Posted at 4:23 p.m., Wednesday, October 26, 2005
Feds not ruling out international travel ban in case of pandemic
By TARA GODVIN
Associated Press Writer
State and federal health authorities held a video conference meeting this morning to discuss plans and concerns over bird flu, which has devastated poultry populations in Asia, killed 62 people, and recently shown up in birds in Europe.

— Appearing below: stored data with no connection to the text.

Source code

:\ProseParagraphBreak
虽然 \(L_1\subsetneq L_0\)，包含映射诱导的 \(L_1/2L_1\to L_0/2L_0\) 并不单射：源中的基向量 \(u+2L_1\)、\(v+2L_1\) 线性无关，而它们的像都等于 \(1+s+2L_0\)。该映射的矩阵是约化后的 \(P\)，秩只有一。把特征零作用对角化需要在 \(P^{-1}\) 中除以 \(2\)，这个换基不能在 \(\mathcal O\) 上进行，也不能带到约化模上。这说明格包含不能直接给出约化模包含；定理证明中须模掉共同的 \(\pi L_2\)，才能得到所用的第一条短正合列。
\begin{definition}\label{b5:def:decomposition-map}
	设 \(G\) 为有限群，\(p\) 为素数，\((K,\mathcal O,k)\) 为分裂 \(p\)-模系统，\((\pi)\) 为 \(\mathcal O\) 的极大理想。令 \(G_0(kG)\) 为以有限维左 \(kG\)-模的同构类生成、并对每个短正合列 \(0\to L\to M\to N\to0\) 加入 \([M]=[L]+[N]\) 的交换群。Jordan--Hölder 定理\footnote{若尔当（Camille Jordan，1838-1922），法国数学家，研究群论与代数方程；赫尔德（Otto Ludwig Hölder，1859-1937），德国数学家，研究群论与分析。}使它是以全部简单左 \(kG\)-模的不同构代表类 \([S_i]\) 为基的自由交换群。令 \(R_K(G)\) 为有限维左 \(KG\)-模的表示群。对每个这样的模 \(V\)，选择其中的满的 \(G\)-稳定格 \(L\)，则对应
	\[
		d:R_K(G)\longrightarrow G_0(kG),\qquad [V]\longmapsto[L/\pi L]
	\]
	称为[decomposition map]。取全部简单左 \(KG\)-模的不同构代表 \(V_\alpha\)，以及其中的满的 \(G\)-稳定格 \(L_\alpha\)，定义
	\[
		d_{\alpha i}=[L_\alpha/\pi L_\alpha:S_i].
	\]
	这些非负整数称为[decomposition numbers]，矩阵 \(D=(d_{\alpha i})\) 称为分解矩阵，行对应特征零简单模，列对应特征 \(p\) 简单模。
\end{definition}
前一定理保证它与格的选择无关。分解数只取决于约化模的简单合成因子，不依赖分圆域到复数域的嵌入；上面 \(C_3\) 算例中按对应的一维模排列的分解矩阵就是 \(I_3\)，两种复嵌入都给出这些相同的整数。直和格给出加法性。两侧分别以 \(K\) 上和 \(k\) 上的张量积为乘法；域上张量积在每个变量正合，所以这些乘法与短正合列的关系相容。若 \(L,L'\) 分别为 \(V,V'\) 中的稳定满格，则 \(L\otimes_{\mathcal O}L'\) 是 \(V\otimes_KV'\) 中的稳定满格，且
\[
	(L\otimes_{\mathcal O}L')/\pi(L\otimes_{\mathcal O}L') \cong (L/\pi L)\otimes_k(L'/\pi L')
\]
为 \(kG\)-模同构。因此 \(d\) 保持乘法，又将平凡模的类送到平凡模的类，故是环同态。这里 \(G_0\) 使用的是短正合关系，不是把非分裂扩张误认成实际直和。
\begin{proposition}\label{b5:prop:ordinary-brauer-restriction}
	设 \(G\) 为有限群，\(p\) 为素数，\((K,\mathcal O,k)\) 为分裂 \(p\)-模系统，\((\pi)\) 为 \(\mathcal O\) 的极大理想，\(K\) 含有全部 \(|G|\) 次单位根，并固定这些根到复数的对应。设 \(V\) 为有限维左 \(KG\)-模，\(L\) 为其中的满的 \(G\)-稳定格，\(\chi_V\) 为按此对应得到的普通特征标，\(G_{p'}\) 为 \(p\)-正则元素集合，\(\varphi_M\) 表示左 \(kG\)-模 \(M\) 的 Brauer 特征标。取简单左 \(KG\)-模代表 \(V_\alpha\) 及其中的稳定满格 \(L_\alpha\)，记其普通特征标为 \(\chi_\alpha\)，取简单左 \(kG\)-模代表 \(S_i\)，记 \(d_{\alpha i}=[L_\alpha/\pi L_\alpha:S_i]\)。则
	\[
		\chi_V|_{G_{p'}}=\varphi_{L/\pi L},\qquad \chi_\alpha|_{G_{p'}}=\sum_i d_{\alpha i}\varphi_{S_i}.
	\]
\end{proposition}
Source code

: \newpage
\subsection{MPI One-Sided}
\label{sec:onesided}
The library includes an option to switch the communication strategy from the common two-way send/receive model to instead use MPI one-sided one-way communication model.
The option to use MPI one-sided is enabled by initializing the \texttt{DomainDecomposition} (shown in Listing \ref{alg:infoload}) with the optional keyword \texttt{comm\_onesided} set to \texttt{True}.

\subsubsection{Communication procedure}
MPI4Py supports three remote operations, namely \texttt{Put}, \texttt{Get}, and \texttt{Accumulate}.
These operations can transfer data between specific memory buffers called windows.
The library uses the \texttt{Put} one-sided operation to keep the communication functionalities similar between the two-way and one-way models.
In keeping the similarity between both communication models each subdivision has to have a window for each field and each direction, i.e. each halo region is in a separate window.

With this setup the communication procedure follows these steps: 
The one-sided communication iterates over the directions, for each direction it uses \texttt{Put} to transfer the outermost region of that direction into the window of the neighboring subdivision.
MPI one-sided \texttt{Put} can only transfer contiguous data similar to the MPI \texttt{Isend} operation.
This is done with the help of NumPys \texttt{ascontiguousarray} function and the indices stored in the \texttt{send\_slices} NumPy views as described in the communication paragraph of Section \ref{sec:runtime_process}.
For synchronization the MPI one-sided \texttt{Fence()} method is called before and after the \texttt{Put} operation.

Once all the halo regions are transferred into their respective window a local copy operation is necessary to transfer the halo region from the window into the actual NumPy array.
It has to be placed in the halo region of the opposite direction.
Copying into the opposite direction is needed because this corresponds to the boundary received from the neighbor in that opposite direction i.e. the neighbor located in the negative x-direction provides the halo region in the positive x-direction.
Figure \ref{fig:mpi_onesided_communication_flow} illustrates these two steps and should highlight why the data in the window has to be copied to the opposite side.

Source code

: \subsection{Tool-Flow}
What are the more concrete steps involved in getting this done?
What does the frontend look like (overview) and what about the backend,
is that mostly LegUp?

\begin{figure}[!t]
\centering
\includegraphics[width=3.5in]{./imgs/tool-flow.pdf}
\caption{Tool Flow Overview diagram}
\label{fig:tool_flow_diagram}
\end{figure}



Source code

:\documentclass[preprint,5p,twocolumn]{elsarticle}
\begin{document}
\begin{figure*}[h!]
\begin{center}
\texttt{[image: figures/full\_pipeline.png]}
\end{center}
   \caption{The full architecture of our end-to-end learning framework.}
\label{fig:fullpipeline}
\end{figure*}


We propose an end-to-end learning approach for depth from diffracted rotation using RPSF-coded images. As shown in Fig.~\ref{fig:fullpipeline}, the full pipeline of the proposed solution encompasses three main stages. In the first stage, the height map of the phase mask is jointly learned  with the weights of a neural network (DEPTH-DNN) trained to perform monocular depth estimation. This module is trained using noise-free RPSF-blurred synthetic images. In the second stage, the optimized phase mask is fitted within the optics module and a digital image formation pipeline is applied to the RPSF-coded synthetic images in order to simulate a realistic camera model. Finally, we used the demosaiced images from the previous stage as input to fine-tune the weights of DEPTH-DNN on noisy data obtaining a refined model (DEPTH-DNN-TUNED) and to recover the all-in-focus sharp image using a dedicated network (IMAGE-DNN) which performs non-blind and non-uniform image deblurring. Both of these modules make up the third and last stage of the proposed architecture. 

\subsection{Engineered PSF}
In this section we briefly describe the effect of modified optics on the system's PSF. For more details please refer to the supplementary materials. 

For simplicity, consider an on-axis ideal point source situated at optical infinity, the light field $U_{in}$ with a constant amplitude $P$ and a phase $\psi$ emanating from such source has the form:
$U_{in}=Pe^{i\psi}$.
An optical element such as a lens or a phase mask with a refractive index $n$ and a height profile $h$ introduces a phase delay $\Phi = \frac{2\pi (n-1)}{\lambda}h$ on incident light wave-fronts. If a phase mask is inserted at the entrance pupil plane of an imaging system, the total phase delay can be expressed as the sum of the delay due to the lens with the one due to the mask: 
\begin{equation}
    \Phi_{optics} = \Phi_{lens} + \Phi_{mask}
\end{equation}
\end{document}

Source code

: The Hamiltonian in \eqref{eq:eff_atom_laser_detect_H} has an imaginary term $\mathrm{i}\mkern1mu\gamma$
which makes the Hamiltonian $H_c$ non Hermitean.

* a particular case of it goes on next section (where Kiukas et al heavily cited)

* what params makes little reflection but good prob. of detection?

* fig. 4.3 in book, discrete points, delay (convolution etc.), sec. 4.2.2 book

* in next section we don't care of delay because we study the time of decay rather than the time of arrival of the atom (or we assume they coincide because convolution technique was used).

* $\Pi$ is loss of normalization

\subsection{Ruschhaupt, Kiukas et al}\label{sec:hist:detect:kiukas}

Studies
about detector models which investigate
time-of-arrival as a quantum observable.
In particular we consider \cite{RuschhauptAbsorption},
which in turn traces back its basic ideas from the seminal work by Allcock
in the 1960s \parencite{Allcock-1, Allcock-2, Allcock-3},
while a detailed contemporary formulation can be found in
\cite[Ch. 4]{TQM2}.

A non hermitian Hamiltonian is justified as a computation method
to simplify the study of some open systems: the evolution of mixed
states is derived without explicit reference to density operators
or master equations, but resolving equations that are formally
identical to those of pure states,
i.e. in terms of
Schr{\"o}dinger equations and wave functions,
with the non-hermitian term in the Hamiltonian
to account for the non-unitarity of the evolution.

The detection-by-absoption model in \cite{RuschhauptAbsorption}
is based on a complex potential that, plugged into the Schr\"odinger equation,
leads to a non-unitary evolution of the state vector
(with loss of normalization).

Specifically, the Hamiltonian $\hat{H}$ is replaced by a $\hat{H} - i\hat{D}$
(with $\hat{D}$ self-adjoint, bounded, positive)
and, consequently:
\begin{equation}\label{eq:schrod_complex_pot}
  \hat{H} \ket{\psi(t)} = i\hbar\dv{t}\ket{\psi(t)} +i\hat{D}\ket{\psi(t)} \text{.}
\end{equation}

After the floor was opened to questions from state authorities, Dr. Paul Effler, chief of the state Health Department's Disease Outbreak Control Division, asked officials from the U.S. Centers for Disease Control and Prevention about federal plans for international travel should a disease pandemic break out.
Effler cited concerns about the effect a travel ban could have on Hawai'i's tourist-dependent economy.
"Everything is on the table at the moment. But I wouldn't say that we're devising plans that the second ... we hear about a pandemic, that we're going to shut down travel," said Rachel Eibex, associate director for science at the Atlanta-based CDC's Division of Global Migration and Quarantine.
Eibex said the CDC plans to work with state officials to find the least restrictive and most effective way to control the outbreak.
Following the meeting, Effler said he understood federal officials' inability to clearly outline the strategies they intend to use if the U.S. is threatened by a spreading disease.
"It's hard to predict what it will look like. So it's hard to commit yourself to a containment strategy in advance," he said.
But economists would need to be a part of any discussions of strategies involving a travel ban, he said.
"If you did propose some sort of draconian ban, what would be the other negative impacts? You may actually help society in this way and hurt it in another. So one would have to balance out the risks and benefits for every strategy we'd implement," he said.
For the past several months, the state has been putting together a plan to combat and control the possible spread of bird flu, including watching out for signs of the disease, and having a plans for distributing vaccine and quarantining sections of the population, he said.